> **Exercise instructions**: For every line in the data below, check for the word "Images", then state how many lines have it. Answer with the number only.

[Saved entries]
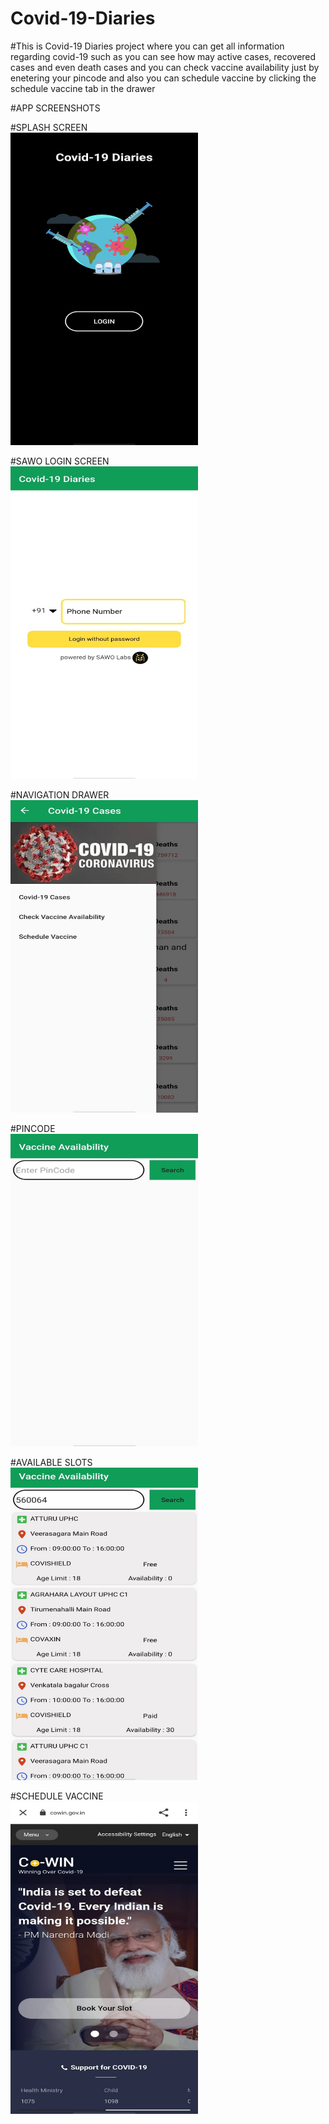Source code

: # Covid-19-Diaries

#This is Covid-19 Diaries project where you can get all information regarding covid-19 such as you can see how may active cases, recovered cases and even death cases
and you can check vaccine availability just by enetering your pincode and also you can schedule vaccine by clicking the schedule vaccine tab in the drawer

#APP SCREENSHOTS

#SPLASH SCREEN
</br>
<img src = "App Images/start.jpg" width="300" height="500">

#SAWO LOGIN SCREEN
</br>
<img src = "App Images/login.jpg" width="300" height="500">

#NAVIGATION DRAWER
</br>
<img src = "App Images/drawer.jpg" width="300" height="500">

#PINCODE
</br>
<img src = "App Images/fetch.jpg" width="300" height="500">

#AVAILABLE SLOTS
</br>
<img src = "App Images/slot.jpg" width="300" height="500">

#SCHEDULE VACCINE
</br>
<img src = "App Images/cowin.jpg" width="300" height="500">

> **Your solution**: 6